- ASSIGNMENT:
Return only this: the line with "pool.query('SELECT * FROM" and all the lines that follow it below, through the final one, exactly as they are.

══ PROVIDED RECORDS ══

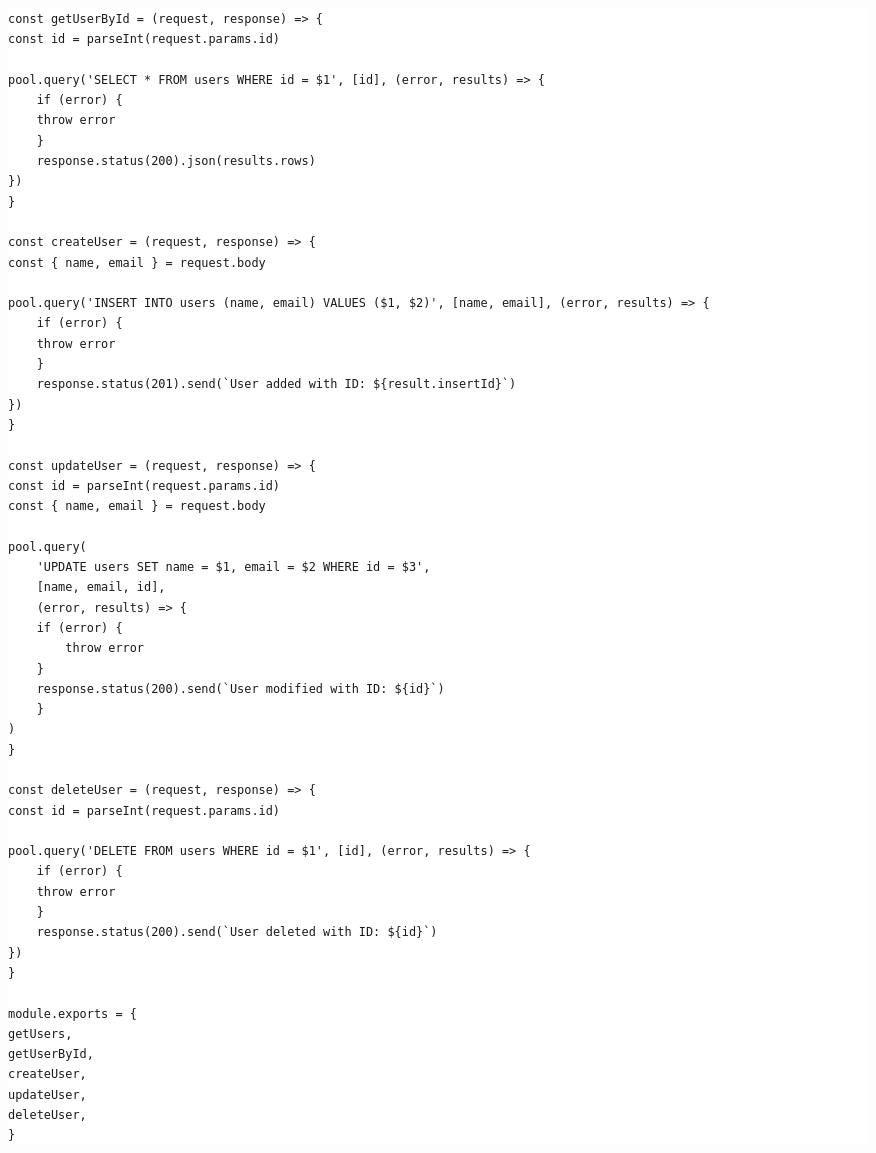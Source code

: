     const getUserById = (request, response) => {
    const id = parseInt(request.params.id)

    pool.query('SELECT * FROM users WHERE id = $1', [id], (error, results) => {
        if (error) {
        throw error
        }
        response.status(200).json(results.rows)
    })
    }

    const createUser = (request, response) => {
    const { name, email } = request.body

    pool.query('INSERT INTO users (name, email) VALUES ($1, $2)', [name, email], (error, results) => {
        if (error) {
        throw error
        }
        response.status(201).send(`User added with ID: ${result.insertId}`)
    })
    }

    const updateUser = (request, response) => {
    const id = parseInt(request.params.id)
    const { name, email } = request.body

    pool.query(
        'UPDATE users SET name = $1, email = $2 WHERE id = $3',
        [name, email, id],
        (error, results) => {
        if (error) {
            throw error
        }
        response.status(200).send(`User modified with ID: ${id}`)
        }
    )
    }

    const deleteUser = (request, response) => {
    const id = parseInt(request.params.id)

    pool.query('DELETE FROM users WHERE id = $1', [id], (error, results) => {
        if (error) {
        throw error
        }
        response.status(200).send(`User deleted with ID: ${id}`)
    })
    }

    module.exports = {
    getUsers,
    getUserById,
    createUser,
    updateUser,
    deleteUser,
    }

═══

- OUTPUT FOR THIS EXERCISE:
    pool.query('SELECT * FROM users WHERE id = $1', [id], (error, results) => {
        if (error) {
        throw error
        }
        response.status(200).json(results.rows)
    })
    }

    const createUser = (request, response) => {
    const { name, email } = request.body

    pool.query('INSERT INTO users (name, email) VALUES ($1, $2)', [name, email], (error, results) => {
        if (error) {
        throw error
        }
        response.status(201).send(`User added with ID: ${result.insertId}`)
    })
    }

    const updateUser = (request, response) => {
    const id = parseInt(request.params.id)
    const { name, email } = request.body

    pool.query(
        'UPDATE users SET name = $1, email = $2 WHERE id = $3',
        [name, email, id],
        (error, results) => {
        if (error) {
            throw error
        }
        response.status(200).send(`User modified with ID: ${id}`)
        }
    )
    }

    const deleteUser = (request, response) => {
    const id = parseInt(request.params.id)

    pool.query('DELETE FROM users WHERE id = $1', [id], (error, results) => {
        if (error) {
        throw error
        }
        response.status(200).send(`User deleted with ID: ${id}`)
    })
    }

    module.exports = {
    getUsers,
    getUserById,
    createUser,
    updateUser,
    deleteUser,
    }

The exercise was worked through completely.